Santiago, now busy campaigning for a seat on the International Criminal Court, argued that public officials have no business claiming credit for projects funded by taxpayers’ money.
“It is a prevalent practice among public officers, whether elected or appointed, to append their names on public works projects which were either funded or facilitated through their office,” she said in the bill’s explanatory note. “This is unnecessary and highly unethical.”
Santiago’s bill slaps a jail term of between six months and one year on any public official who would put or have his name or image affixed on a “signage announcing a proposed or ongoing public works project.”
The prohibition would also cover “maintenance, rehabilitation, and construction” projects with sign boards crediting a particular public official for them.

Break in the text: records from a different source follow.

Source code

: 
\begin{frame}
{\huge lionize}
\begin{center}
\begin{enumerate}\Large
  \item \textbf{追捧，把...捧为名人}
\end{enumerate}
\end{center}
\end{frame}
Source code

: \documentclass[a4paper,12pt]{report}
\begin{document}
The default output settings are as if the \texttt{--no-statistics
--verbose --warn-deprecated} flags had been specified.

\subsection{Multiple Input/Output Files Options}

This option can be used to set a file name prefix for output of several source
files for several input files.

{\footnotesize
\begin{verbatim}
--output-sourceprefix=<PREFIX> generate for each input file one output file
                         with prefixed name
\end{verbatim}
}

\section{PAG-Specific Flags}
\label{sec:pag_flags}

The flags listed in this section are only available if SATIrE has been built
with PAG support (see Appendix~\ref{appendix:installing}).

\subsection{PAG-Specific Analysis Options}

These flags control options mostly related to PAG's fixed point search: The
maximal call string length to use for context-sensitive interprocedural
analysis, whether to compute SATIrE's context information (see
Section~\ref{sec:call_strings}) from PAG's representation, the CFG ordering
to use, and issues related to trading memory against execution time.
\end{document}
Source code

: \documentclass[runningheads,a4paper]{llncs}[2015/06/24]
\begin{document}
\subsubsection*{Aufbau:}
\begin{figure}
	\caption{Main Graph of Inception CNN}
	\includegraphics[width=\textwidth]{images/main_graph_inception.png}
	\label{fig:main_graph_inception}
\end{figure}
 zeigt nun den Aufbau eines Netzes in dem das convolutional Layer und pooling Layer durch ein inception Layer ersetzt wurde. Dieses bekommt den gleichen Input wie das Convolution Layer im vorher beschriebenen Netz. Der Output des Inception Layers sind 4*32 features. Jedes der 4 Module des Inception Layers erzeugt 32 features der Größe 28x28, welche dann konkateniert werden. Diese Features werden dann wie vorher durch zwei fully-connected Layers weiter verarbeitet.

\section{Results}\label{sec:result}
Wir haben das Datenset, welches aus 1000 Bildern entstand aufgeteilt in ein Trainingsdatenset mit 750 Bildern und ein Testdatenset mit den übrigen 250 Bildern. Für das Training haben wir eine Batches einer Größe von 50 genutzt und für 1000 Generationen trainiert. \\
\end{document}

The bill allows only the name, image or logo of an agency, department or local government handling or implementing a particular project.
Santiago argued that the practice of public officials claiming credit for a project “promotes a culture of political patronage and corruption.”
She said such a system also “diminishes the importance that the public needs to place on supporting government officials, not because of their popularity, but because of their essential role in policy determination, whether on the local or national level.”
“Secondly, it diminishes the concept of continuity in good governance in the mind of the public,” she said.
If the bill eventually becomes a law, the Department of Public Works and Highways, in coordination with the Department of Interior and Local Government and the Metropolitan Manila Development Authority, would have three months from the effectivity of the measure to remove “all existing signage” violating its provisions.